Policies submitted in response to OSTP memorandum.
The White House Office of Science and Technology Policy (OSTP) announced on August 11, 2011 that 19 executive branch agencies had met OSTP’s deadline to submit drafts or final versions of scientific integrity policies. Two agencies, the Department of State and the US Agency for International Development, are behind schedule. Several other agencies have declined to develop their own policies, but will instead follow the policies created by their parent agencies.

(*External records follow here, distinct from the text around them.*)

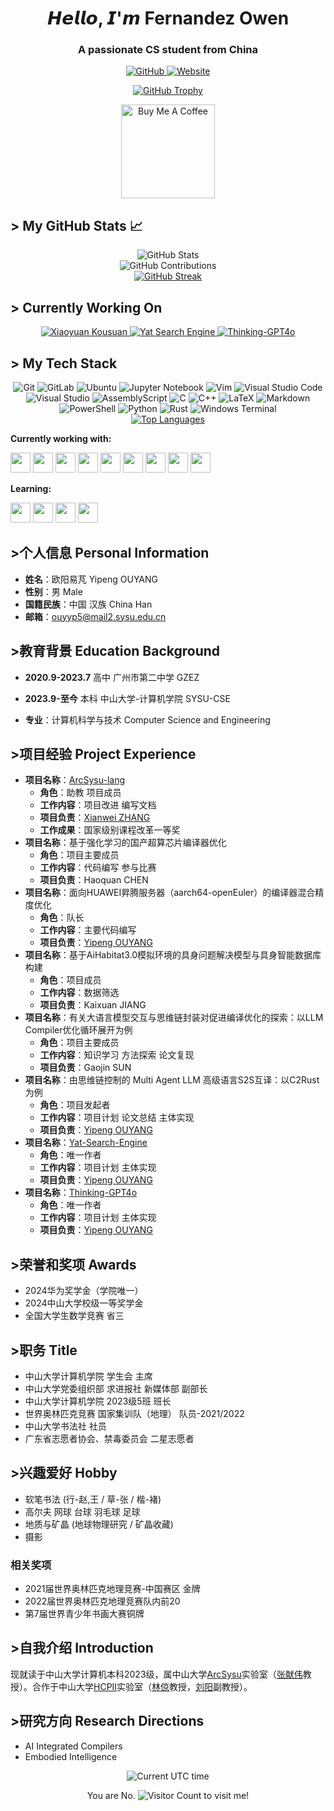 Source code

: <h1 align="center">𝙃𝙚𝙡𝙡𝙤, 𝙄'𝙢 Fernandez Owen</h1>
<h3 align="center">A passionate CS student from China</h3>

<div align="center">
  <a href="https://github.com/ouyangyipeng">
    <img src="https://img.shields.io/badge/-@ouyangyipeng-%23181717?style=flat-square&logo=github" alt="GitHub">
  </a>
  <a href="https://ouyangyipeng.github.io">
    <img src="https://img.shields.io/website?color=0ab9e6&style=flat-square&up_message=OYYP&url=https%3A%2F%2Fouyangyipeng.github.io" alt="Website">
  </a>
</div>

<p align="center">
  <a href="https://github.com/ryo-ma/github-profile-trophy">
    <img src="https://github-profile-trophy.vercel.app/?username=ouyangyipeng&theme=onedark&column=4&margin-w=15&margin-h=15&no-frame=true&rank=-?,-C" alt="GitHub Trophy">
  </a>
</p>

<p align="center">
  <a href="https://buymeacoffee.com/fernandezowen" target="_blank">
    <img src="https://cdn.buymeacoffee.com/buttons/v2/default-red.png" alt="Buy Me A Coffee" width="150">
  </a>
</p>

## > My GitHub Stats 📈

<p align="center">
  <div align="center">
    <img src="https://github-readme-stats.vercel.app/api?username=ouyangyipeng&show_icons=true&theme=cobalt&count_private=true&card_width=495" alt="GitHub Stats">
  </div>
  <div align="center">
    <img src="https://github-contributor-stats.vercel.app/api?username=ouyangyipeng&hide_contributor_rank=false&combine_all_yearly_contributions=true&limit=4&order_by=stars&&theme=synthwave" alt="GitHub Contributions">
  </div>
  <div align="center">
    <a href="https://git.io/streak-stats">
      <img src="https://streak-stats.demolab.com?user=ouyangyipeng&theme=vue-dark" alt="GitHub Streak">
    </a>
  </div>
</p>


## > Currently Working On

<p align="center">
  <a href="https://github.com/ouyangyipeng/XiaoyuanKousuan">
    <img src="https://svg.bookmark.style/api?url=https://github.com/ouyangyipeng/XiaoyuanKousuan&mode=dark&style=horizontal" alt="Xiaoyuan Kousuan">
  </a>
  <a href="https://github.com/ouyangyipeng/Yat-Search-Engine">
    <img src="https://svg.bookmark.style/api?url=https://github.com/ouyangyipeng/Yat-Search-Engine&mode=dark&style=horizontal" alt="Yat Search Engine">
  </a>
  <a href="https://github.com/ouyangyipeng/Thinking-GPT4o">
    <img src="https://svg.bookmark.style/api?url=https://github.com/ouyangyipeng/Thinking-GPT4o&mode=dark&style=horizontal" alt="Thinking-GPT4o">
  </a>
</p>

## > My Tech Stack

<div align="center">
  <img src="https://img.shields.io/badge/-Git-%23F05032?style=flat-square&logo=git&logoColor=%23ffffff" alt="Git">
  <img src="https://img.shields.io/badge/-GitLab-FCA121?style=flat-square&logo=gitlab" alt="GitLab">
  <img src="https://img.shields.io/badge/Ubuntu-E95420?style=for-the-badge&logo=ubuntu&logoColor=white" alt="Ubuntu">
  <img src="https://img.shields.io/badge/jupyter-%23FA0F00.svg?style=for-the-badge&logo=jupyter&logoColor=white" alt="Jupyter Notebook">
  <img src="https://img.shields.io/badge/VIM-%2311AB00.svg?style=for-the-badge&logo=vim&logoColor=white" alt="Vim">
  <img src="https://img.shields.io/badge/Visual%20Studio%20Code-0078d7.svg?style=for-the-badge&logo=visual-studio-code&logoColor=white" alt="Visual Studio Code">
  <img src="https://img.shields.io/badge/Visual%20Studio-5C2D91.svg?style=for-the-badge&logo=visual-studio&logoColor=white" alt="Visual Studio">
  <img src="https://img.shields.io/badge/assembly%20script-%23000000.svg?style=for-the-badge&logo=assemblyscript&logoColor=white" alt="AssemblyScript">
  <img src="https://img.shields.io/badge/c-%2300599C.svg?style=for-the-badge&logo=c&logoColor=white" alt="C">
  <img src="https://img.shields.io/badge/c++-%2300599C.svg?style=for-the-badge&logo=c%2B%2B&logoColor=white" alt="C++">
  <img src="https://img.shields.io/badge/latex-%23008080.svg?style=for-the-badge&logo=latex&logoColor=white" alt="LaTeX">
  <img src="https://img.shields.io/badge/markdown-%23000000.svg?style=for-the-badge&logo=markdown&logoColor=white" alt="Markdown">
  <img src="https://img.shields.io/badge/PowerShell-%235391FE.svg?style=for-the-badge&logo=powershell&logoColor=white" alt="PowerShell">
  <img src="https://img.shields.io/badge/python-3670A0?style=for-the-badge&logo=python&logoColor=ffdd54" alt="Python">
  <img src="https://img.shields.io/badge/rust-%23000000.svg?style=for-the-badge&logo=rust&logoColor=white" alt="Rust">
  <img src="https://img.shields.io/badge/Windows%20Terminal-%234D4D4D.svg?style=for-the-badge&logo=windows-terminal&logoColor=white" alt="Windows Terminal">
</div>

<div align="center">
  <a href="https://github.com/anuraghazra/github-readme-stats">
    <img src="https://github-readme-stats.vercel.app/api/top-langs/?username=ouyangyipeng&layout=compact&theme=cobalt" alt="Top Languages">
  </a>
</div>

**Currently working with:**

<a href="https://www.python.org/" title="Python"><img height="32" width="32" src="https://cdn.jsdelivr.net/npm/simple-icons@v13/icons/python.svg" /></a>
<a href="https://git-scm.com/" title="Git"><img height="32" width="32" src="https://cdn.jsdelivr.net/npm/simple-icons@v13/icons/git.svg" /></a>
<a href="https://www.docker.com/" title="Docker"><img height="32" width="32" src="https://cdn.jsdelivr.net/npm/simple-icons@v13/icons/docker.svg" /></a>
<a href="https://github.com/" title="GitHub"><img height="32" width="32" src="https://cdn.jsdelivr.net/npm/simple-icons@v13/icons/github.svg" /></a>
<a href="https://gitlab.com/" title="GitLab"><img height="32" width="32" src="https://cdn.jsdelivr.net/npm/simple-icons@v13/icons/gitlab.svg" /></a>
<a href="https://cplusplus.com/" title="C"><img height="32" width="32" src="https://cdn.jsdelivr.net/npm/simple-icons@v13/icons/c.svg" /></a>
<a href="https://cplusplus.com/" title="C++"><img height="32" width="32" src="https://cdn.jsdelivr.net/npm/simple-icons@v13/icons/cplusplus.svg" /></a>
<a href="https://chatgpt.com/" title="GitLab"><img height="32" width="32" src="https://cdn.jsdelivr.net/npm/simple-icons@v13/icons/openai.svg" /></a>
<a href="https://www.adobe.com/" title="Adobe"><img height="32" width="32" src="https://cdn.jsdelivr.net/npm/simple-icons@v13/icons/adobe.svg" /></a>

**Learning:**

<a href="https://www.rust-lang.org/" title="Rust"><img height="32" width="32" src="https://cdn.jsdelivr.net/npm/simple-icons@v13/icons/rust.svg" /></a>
<a href="https://www.pytorch.org/" title="Pytorch"><img height="32" width="32" src="https://cdn.jsdelivr.net/npm/simple-icons@v13/icons/pytorch.svg" /></a>
<a href="https://developer.nvidia.cn/cuda-zone/" title="Cuda"><img height="32" width="32" src="https://cdn.jsdelivr.net/npm/simple-icons@v13/icons/nvidia.svg" /></a>
<a href="https://scp-wiki.wikidot.com/" title="SCP"><img height="32" width="32" src="https://cdn.jsdelivr.net/npm/simple-icons@v13/icons/scpfoundation.svg" /></a>

## >个人信息 Personal Information

- **姓名**：欧阳易芃 Yipeng OUYANG
- **性别**：男 Male
- **国籍民族**：中国 汉族 China Han
- **邮箱**：ouyyp5@mail2.sysu.edu.cn

## >教育背景 Education Background

- **2020.9-2023.7**  高中  广州市第二中学 GZEZ
- **2023.9-至今**    本科  中山大学-计算机学院 SYSU-CSE

- **专业**：计算机科学与技术 Computer Science and Engineering

## >项目经验 Project Experience

- **项目名称**：[ArcSysu-lang](https://github.com/arcsysu/SYsU-lang2)
  - **角色**：助教 项目成员
  - **工作内容**：项目改进 编写文档
  - **项目负责**：[Xianwei ZHANG](https://xianweiz.github.io/)
  - **工作成果**：国家级别课程改革一等奖
- **项目名称**：基于强化学习的国产超算芯片编译器优化
  - **角色**：项目主要成员
  - **工作内容**：代码编写 参与比赛
  - **项目负责**：Haoquan CHEN
- **项目名称**：面向HUAWEI昇腾服务器（aarch64-openEuler）的编译器混合精度优化
  - **角色**：队长
  - **工作内容**：主要代码编写
  - **项目负责**：[Yipeng OUYANG](https://ouyangyipeng.github.io/)
- **项目名称**：基于AiHabitat3.0模拟环境的具身问题解决模型与具身智能数据库构建
  - **角色**：项目成员
  - **工作内容**：数据筛选
  - **项目负责**：Kaixuan JIANG
- **项目名称**：有关大语言模型交互与思维链封装对促进编译优化的探索：以LLM Compiler优化循环展开为例
  - **角色**：项目主要成员
  - **工作内容**：知识学习 方法探索 论文复现
  - **项目负责**：Gaojin SUN
- **项目名称**：由思维链控制的 Multi Agent LLM 高级语言S2S互译：以C2Rust为例
  - **角色**：项目发起者
  - **工作内容**：项目计划 论文总结 主体实现
  - **项目负责**：[Yipeng OUYANG](https://ouyangyipeng.github.io/)
- **项目名称**：[Yat-Search-Engine](https://github.com/ouyangyipeng/Yat-Search-Engine)
  - **角色**：唯一作者
  - **工作内容**：项目计划 主体实现
  - **项目负责**：[Yipeng OUYANG](https://ouyangyipeng.github.io/)
- **项目名称**：[Thinking-GPT4o](https://github.com/ouyangyipeng/Thinking-GPT4o)
  - **角色**：唯一作者
  - **工作内容**：项目计划 主体实现
  - **项目负责**：[Yipeng OUYANG](https://ouyangyipeng.github.io/)

## >荣誉和奖项 Awards

- 2024华为奖学金（学院唯一）
- 2024中山大学校级一等奖学金
- 全国大学生数学竞赛 省三

## >职务 Title

- 中山大学计算机学院 学生会 主席
- 中山大学党委组织部 求进报社 新媒体部 副部长
- 中山大学计算机学院 2023级5班 班长
- 世界奥林匹克竞赛 国家集训队（地理） 队员-2021/2022
- 中山大学书法社 社员
- 广东省志愿者协会、禁毒委员会 二星志愿者

## >兴趣爱好 Hobby

- 软笔书法 (行-赵,王 / 草-张 / 楷-褚)
- 高尔夫 网球 台球 羽毛球 足球
- 地质与矿晶 (地球物理研究 / 矿晶收藏)
- 摄影

### 相关奖项

- 2021届世界奥林匹克地理竞赛-中国赛区 金牌
- 2022届世界奥林匹克地理竞赛队内前20
- 第7届世界青少年书画大赛铜牌

## >自我介绍 Introduction

现就读于中山大学计算机本科2023级，属中山大学[ArcSysu](https://github.com/arcsysu)实验室（[张献伟](https://xianweiz.github.io/)教授）。合作于中山大学[HCPII](https://www.sysu-hcp.net/home/)实验室（[林倞](http://www.linliang.net/)教授，[刘阳](https://yangliu9208.github.io/)副教授）。

## >研究方向 Research Directions

- AI Integrated Compilers
- Embodied Intelligence

<div align="center">
  <p>
    <img src="https://jojoee.jojoee.com/api/utcnowgif?utcnow" alt="Current UTC time">
  </p>
  <p>
    You are No. 
    <img src="https://profile-counter.glitch.me/ouyangyipeng/count.svg" alt="Visitor Count"> to visit me!
  </p>
</div>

The scientific integrity policies were developed in response to a December 2010 memorandum from OSTP, which outlined a number of topics to be addressed by each agency. A major focus of the memorandum was shielding government research from undue political influence. The memorandum urged agencies to develop clear standards for evaluating job applicants based on scientific credentials, addressing conflicts of interest, and protecting whistleblowers. Additionally, the memorandum instructed agencies to develop policies that promote communication with the public, support government scientists’ professional development, and ensure that federally-registered lobbyists do not serve on scientific advisory committees.
OSTP called the draft submissions “a big step forward to ensuring scientific integrity.” Some outside observers, however, believe the process is hindered by a lack of transparency. The advocacy organization OMB Watch, for example, has noted that OSTP has not yet set a deadline for submission of final policies, nor required that final policies be released to the public.
Additionally, according to the OMB Watch, OSTP did not require agencies to seek public comments on their draft policies, and several agencies including the National Aeronautics and Space Administration (NASA), the Department of Commerce, the Department of Justice, and a coalition of federal intelligence agencies have declined to do so.
OSTP is an entity within the Executive Office of the President dedicated to advising the President on “the effects of science and technology on domestic and international affairs.”